[Milsurplus] USN Christmas Cards

Hubert Miller Kargo_cult at msn.com
Mon Dec 2 19:31:41 EST 2024


>From: Nick England
Sent: Monday, December 2, 2024 2:41 PM
To: Hubert Miller
>Subject: Re: [Milsurplus] USN Christmas Cards

>I've got some info on the Bainbridge listening post squirreled away somewhere. But I suspect the 800' LF transmitter tower at Battle Point was taller.
https://www.navy-radio.com/commsta/battle.htm

>In case you haven't seen it, this is an interesting history of Seattle area Navy radio
https://www.navy-radio.com/commsta/todd-seattle-01.pdf

>Cheers
Nick England K4NYW
www.navy-radio.com<http://www.navy-radio.com/>

Thanks for the further information, Nick.
I read the Seattle Times article probably in the era 1976 - 1985. I think now the article must have mistaken in some facts.
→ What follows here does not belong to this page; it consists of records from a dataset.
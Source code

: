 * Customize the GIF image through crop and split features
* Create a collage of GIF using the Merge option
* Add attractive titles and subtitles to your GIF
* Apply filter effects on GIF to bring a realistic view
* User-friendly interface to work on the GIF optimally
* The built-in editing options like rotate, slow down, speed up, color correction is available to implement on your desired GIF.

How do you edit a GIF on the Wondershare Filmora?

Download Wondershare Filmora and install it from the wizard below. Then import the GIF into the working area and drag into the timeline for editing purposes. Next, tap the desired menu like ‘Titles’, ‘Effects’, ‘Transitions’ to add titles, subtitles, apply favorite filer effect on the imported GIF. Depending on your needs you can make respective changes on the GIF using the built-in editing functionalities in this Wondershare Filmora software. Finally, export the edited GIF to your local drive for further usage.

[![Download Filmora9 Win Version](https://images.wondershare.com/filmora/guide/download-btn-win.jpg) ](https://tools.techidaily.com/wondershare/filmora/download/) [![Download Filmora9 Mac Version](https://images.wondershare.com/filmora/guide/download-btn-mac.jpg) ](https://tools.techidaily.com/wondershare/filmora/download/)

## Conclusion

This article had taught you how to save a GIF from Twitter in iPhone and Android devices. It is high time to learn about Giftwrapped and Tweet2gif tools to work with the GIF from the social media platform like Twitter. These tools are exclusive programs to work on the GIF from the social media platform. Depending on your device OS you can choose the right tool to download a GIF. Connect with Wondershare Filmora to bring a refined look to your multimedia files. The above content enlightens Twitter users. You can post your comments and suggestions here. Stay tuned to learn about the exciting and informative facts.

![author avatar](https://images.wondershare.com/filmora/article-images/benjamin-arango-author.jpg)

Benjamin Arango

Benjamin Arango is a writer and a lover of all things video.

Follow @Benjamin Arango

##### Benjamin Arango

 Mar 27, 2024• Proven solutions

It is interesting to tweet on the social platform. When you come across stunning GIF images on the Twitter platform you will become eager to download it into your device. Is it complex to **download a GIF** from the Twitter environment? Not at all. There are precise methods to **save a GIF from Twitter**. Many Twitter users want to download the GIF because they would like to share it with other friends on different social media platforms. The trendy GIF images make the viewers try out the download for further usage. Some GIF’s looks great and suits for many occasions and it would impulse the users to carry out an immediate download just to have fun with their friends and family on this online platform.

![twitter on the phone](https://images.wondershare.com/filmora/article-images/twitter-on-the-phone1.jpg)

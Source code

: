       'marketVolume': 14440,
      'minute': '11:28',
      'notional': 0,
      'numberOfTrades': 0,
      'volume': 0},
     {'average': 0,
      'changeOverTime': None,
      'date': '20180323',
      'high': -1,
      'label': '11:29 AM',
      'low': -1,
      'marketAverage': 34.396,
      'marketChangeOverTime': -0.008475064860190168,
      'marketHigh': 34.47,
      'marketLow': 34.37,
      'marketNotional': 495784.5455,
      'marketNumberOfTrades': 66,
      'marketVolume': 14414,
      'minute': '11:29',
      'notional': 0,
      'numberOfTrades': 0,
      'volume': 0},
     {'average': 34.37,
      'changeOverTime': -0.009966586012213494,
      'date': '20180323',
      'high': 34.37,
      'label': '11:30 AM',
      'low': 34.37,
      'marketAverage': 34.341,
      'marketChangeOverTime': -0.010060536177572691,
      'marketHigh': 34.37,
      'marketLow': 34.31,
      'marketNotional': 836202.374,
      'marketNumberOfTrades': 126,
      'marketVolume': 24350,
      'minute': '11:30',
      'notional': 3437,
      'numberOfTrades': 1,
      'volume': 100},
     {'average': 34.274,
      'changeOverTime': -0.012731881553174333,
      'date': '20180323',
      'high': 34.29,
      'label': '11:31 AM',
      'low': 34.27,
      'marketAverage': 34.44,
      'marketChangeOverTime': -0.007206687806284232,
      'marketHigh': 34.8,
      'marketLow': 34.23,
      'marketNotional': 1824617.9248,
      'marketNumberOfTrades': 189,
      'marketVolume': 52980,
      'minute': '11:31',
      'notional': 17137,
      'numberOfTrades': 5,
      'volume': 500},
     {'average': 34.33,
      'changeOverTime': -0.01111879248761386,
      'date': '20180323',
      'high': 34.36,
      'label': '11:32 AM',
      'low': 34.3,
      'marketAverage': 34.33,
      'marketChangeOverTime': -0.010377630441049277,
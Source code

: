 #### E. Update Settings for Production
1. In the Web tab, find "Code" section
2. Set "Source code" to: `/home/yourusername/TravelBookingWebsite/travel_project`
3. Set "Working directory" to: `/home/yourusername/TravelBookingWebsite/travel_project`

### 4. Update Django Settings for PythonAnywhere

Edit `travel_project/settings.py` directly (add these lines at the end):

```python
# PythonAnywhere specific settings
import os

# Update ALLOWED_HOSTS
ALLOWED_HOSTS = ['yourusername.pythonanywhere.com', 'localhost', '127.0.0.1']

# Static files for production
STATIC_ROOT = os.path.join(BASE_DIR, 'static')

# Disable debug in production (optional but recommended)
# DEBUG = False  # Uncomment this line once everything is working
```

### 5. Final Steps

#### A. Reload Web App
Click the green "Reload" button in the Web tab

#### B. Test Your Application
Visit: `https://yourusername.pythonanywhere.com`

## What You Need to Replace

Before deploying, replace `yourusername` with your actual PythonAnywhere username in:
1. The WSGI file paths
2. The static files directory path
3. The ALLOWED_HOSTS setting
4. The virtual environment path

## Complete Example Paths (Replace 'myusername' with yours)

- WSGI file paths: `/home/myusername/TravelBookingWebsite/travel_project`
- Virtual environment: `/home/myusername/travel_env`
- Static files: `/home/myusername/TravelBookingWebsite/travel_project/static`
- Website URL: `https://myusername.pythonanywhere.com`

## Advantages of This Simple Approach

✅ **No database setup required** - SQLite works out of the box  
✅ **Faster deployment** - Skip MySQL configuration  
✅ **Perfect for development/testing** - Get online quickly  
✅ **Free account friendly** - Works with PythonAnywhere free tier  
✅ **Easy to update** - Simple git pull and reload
It is not clear now in my memory hether the paper stated Bainbridge was for submarine communications, listening to enemy  radio comms, or both. Maybe someone has the knowledge how to pull up the original article. Oddly, i seem to recall the article was "below the fold" and it was right up front, maybe even front page.

My father worked a few years at the U.S. Army Receiving Station in Lynnwood, WA, now site of Edmonds Community College. One corner of the property, this would be near the Southeast corner, had a large billboard type sign saying "VOICE OF AUTHORITY".  Even back then, i thought, this doesn't make any sense. Big deal, an Army radio station. Not a voice of any kind of "authority". The site had belonged to some commercial marine radio station in the mid 1930s to maybe, WWII. My father said there was an old antenna "a mile and half long" left from then. I never saw any sign of this antenna and now i suppose he meant, past tense. I still well recall many really depressing winter days, Northwest rainsoakded winter days, gray from earth to sky, passing by the site on the school bus, seeing the rhombic antennas and the thick fog, like heavy smoke, up to your knees, on the grounds of the radio site.
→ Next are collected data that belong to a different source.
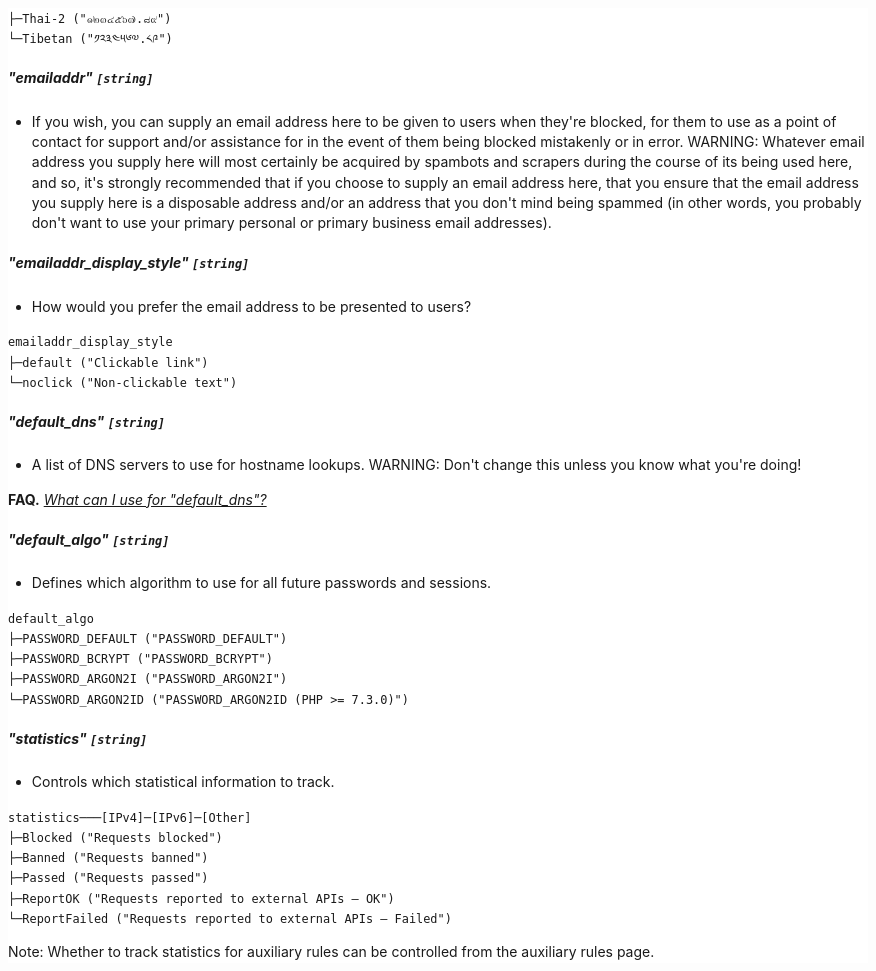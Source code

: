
 ```
├─Thai-2 ("๑๒๓๔๕๖๗.๘๙")
└─Tibetan ("༡༢༣༤༥༦༧.༨༩")
```

##### "emailaddr" `[string]`
- If you wish, you can supply an email address here to be given to users when they're blocked, for them to use as a point of contact for support and/or assistance for in the event of them being blocked mistakenly or in error. WARNING: Whatever email address you supply here will most certainly be acquired by spambots and scrapers during the course of its being used here, and so, it's strongly recommended that if you choose to supply an email address here, that you ensure that the email address you supply here is a disposable address and/or an address that you don't mind being spammed (in other words, you probably don't want to use your primary personal or primary business email addresses).

##### "emailaddr_display_style" `[string]`
- How would you prefer the email address to be presented to users?

```
emailaddr_display_style
├─default ("Clickable link")
└─noclick ("Non-clickable text")
```

##### "default_dns" `[string]`
- A list of DNS servers to use for hostname lookups. WARNING: Don't change this unless you know what you're doing!

__FAQ.__ *<a href="https://github.com/CIDRAM/Docs/blob/master/readme.en.md#what-can-i-use-for-default_dns" hreflang="en-AU">What can I use for "default_dns"?</a>*

##### "default_algo" `[string]`
- Defines which algorithm to use for all future passwords and sessions.

```
default_algo
├─PASSWORD_DEFAULT ("PASSWORD_DEFAULT")
├─PASSWORD_BCRYPT ("PASSWORD_BCRYPT")
├─PASSWORD_ARGON2I ("PASSWORD_ARGON2I")
└─PASSWORD_ARGON2ID ("PASSWORD_ARGON2ID (PHP >= 7.3.0)")
```

##### "statistics" `[string]`
- Controls which statistical information to track.

```
statistics───[IPv4]─[IPv6]─[Other]
├─Blocked ("Requests blocked")
├─Banned ("Requests banned")
├─Passed ("Requests passed")
├─ReportOK ("Requests reported to external APIs – OK")
└─ReportFailed ("Requests reported to external APIs – Failed")
```

Note: Whether to track statistics for auxiliary rules can be controlled from the auxiliary rules page.

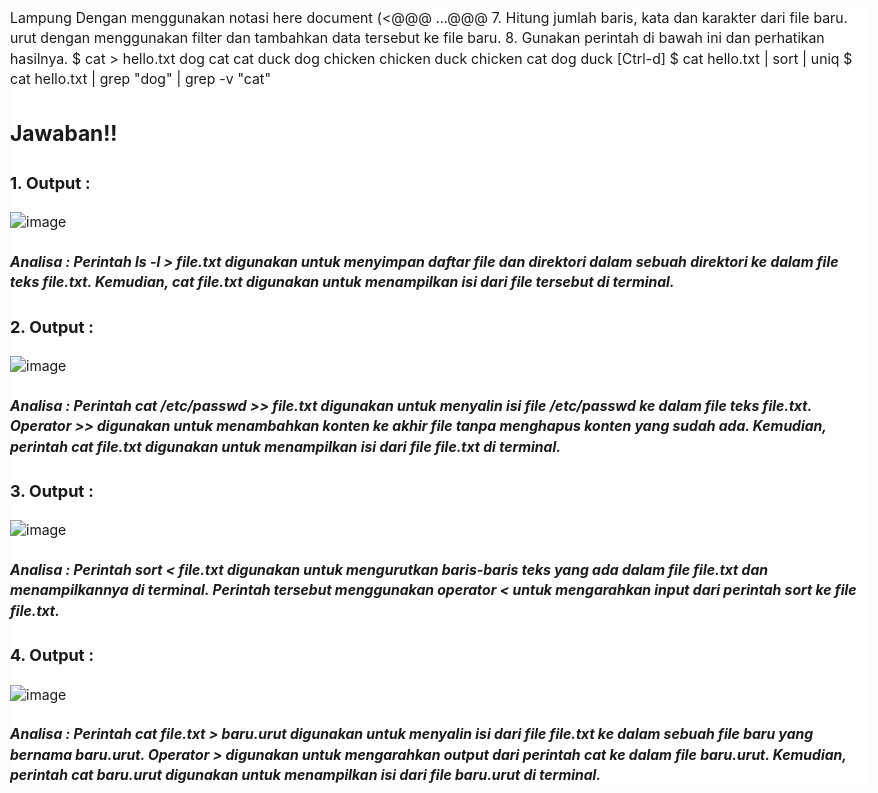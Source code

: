 Lampung
Dengan menggunakan notasi here document (<@@@ ...@@@
7. Hitung jumlah baris, kata dan karakter dari file baru. urut dengan menggunakan filter dan tambahkan data tersebut ke file baru.
8. Gunakan perintah di bawah ini dan perhatikan hasilnya.
$ cat > hello.txt
dog cat
cat duck
dog chicken
chicken duck
chicken cat
dog duck
[Ctrl-d]
$ cat hello.txt | sort | uniq
$ cat hello.txt |
grep "dog" |
grep -v "cat"

## Jawaban!!
### 1.	Output :
![image](https://github.com/fahmiwulidan/SysOP24-3123521009/assets/160559491/8bb88d46-df4b-4784-952a-2f3545f084b4)
##### Analisa : Perintah ls -l > file.txt digunakan untuk menyimpan daftar file dan direktori dalam sebuah direktori ke dalam file teks file.txt. Kemudian, cat file.txt digunakan untuk menampilkan isi dari file tersebut di terminal.

### 2.	Output :
![image](https://github.com/fahmiwulidan/SysOP24-3123521009/assets/160559491/f7d063b8-e78c-4753-8654-0c88377b68f9)
##### Analisa : Perintah cat /etc/passwd >> file.txt digunakan untuk menyalin isi file /etc/passwd ke dalam file teks file.txt. Operator >> digunakan untuk menambahkan konten ke akhir file tanpa menghapus konten yang sudah ada. Kemudian, perintah cat file.txt digunakan untuk menampilkan isi dari file file.txt di terminal.

### 3.	Output :
![image](https://github.com/fahmiwulidan/SysOP24-3123521009/assets/160559491/6162a7b5-09da-4428-b512-fc52c4b4c572)
##### Analisa : Perintah sort < file.txt digunakan untuk mengurutkan baris-baris teks yang ada dalam file file.txt dan menampilkannya di terminal. Perintah tersebut menggunakan operator < untuk mengarahkan input dari perintah sort ke file file.txt.

### 4.	Output : 
![image](https://github.com/fahmiwulidan/SysOP24-3123521009/assets/160559491/c81a072e-a114-4cc5-9864-ed5a711db2f3)
##### Analisa : Perintah cat file.txt > baru.urut digunakan untuk menyalin isi dari file file.txt ke dalam sebuah file baru yang bernama baru.urut. Operator > digunakan untuk mengarahkan output dari perintah cat ke dalam file baru.urut. Kemudian, perintah cat baru.urut digunakan untuk menampilkan isi dari file baru.urut di terminal.
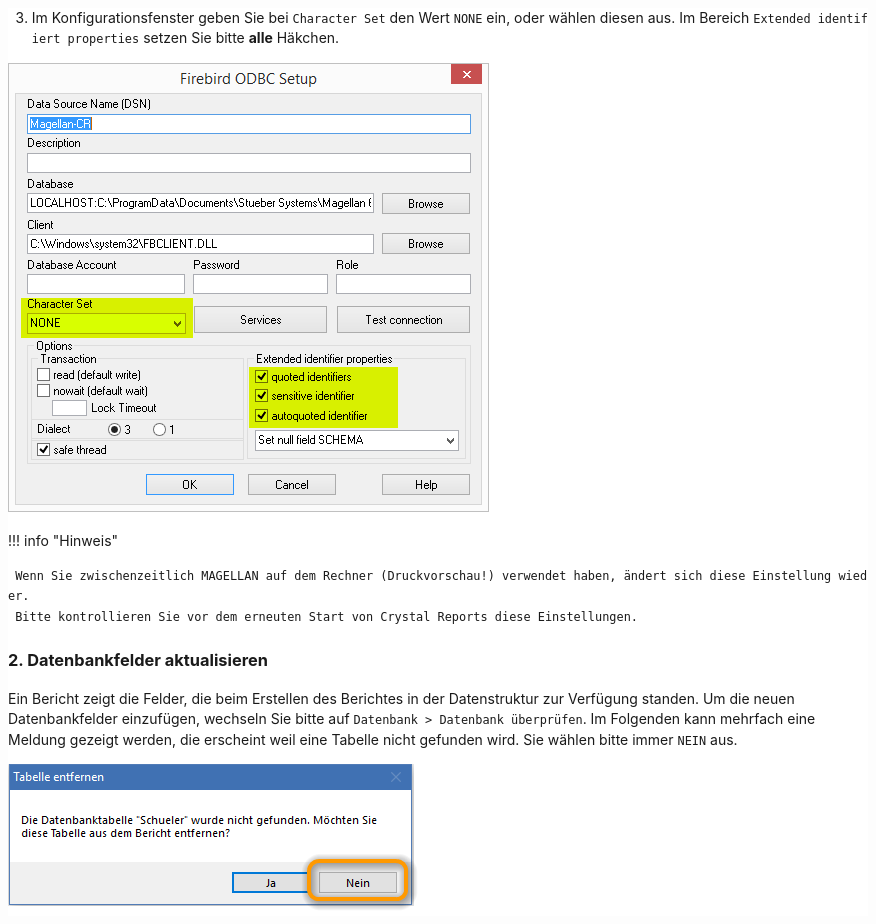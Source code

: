 
3. Im Konfigurationsfenster geben Sie bei ```Character Set``` den Wert ```NONE``` ein, oder wählen diesen aus. Im Bereich ```Extended identifiert properties``` setzen Sie bitte **alle** Häkchen. 

 ![Einstellungen ODBC](../assets/images/odbc_3_KonfigurationKorrektur.png)



!!! info "Hinweis"

     Wenn Sie zwischenzeitlich MAGELLAN auf dem Rechner (Druckvorschau!) verwendet haben, ändert sich diese Einstellung wieder. 
     Bitte kontrollieren Sie vor dem erneuten Start von Crystal Reports diese Einstellungen.


### 2. Datenbankfelder aktualisieren


Ein Bericht zeigt die Felder, die beim Erstellen des Berichtes in der Datenstruktur zur Verfügung standen. Um die neuen Datenbankfelder einzufügen, wechseln Sie bitte auf `Datenbank > Datenbank überprüfen`. Im Folgenden kann mehrfach eine Meldung gezeigt werden, die erscheint weil eine Tabelle nicht gefunden wird. Sie wählen bitte immer `NEIN` aus.

![Aktualisieren](../assets/images/berichte.anpassen1.png)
When the radio site was closed, you no longer had to pass thru video camera inspection and approval before entering the grounds. I went over to the site and collected up a bunch  of ceramic antenna insulators; these were about a foot long and heavy. I hid a box full of them, but never had a real use for them, way to big for my purposes, and i never went back to get the box.
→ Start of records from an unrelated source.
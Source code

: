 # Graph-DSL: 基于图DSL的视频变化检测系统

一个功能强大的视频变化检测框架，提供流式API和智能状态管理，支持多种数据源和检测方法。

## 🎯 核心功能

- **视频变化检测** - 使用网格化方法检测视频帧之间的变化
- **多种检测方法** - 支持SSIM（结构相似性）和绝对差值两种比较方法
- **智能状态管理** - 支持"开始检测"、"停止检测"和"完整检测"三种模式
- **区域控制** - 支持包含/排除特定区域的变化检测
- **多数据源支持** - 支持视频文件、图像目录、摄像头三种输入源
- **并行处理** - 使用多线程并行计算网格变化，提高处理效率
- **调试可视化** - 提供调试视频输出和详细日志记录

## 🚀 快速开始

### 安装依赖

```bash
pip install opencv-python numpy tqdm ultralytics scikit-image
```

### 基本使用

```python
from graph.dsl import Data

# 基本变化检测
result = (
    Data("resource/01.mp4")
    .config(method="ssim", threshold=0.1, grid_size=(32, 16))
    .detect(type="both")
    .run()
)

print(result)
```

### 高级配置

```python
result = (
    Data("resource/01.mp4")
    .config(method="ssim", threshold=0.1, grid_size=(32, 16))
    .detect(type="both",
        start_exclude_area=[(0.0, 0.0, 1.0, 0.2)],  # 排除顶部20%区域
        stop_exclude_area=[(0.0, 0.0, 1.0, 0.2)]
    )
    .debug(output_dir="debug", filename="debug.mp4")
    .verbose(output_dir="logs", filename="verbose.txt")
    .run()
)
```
Wish i could have once twiddled the tuning knobs on the R-390A receivers connected to rhombics aimed at the Pacific. I'm sure that setup could have picked up any whisper from Nibi Nibi Island. ( No one here, i'm sure, will get that reference. ) I wonder if anyone at the station ever tuned the R-390A's off the Army teletype channels to the lower frequency tropical broadcast bands. Probably not, i suppose; not everyone has that curiosity.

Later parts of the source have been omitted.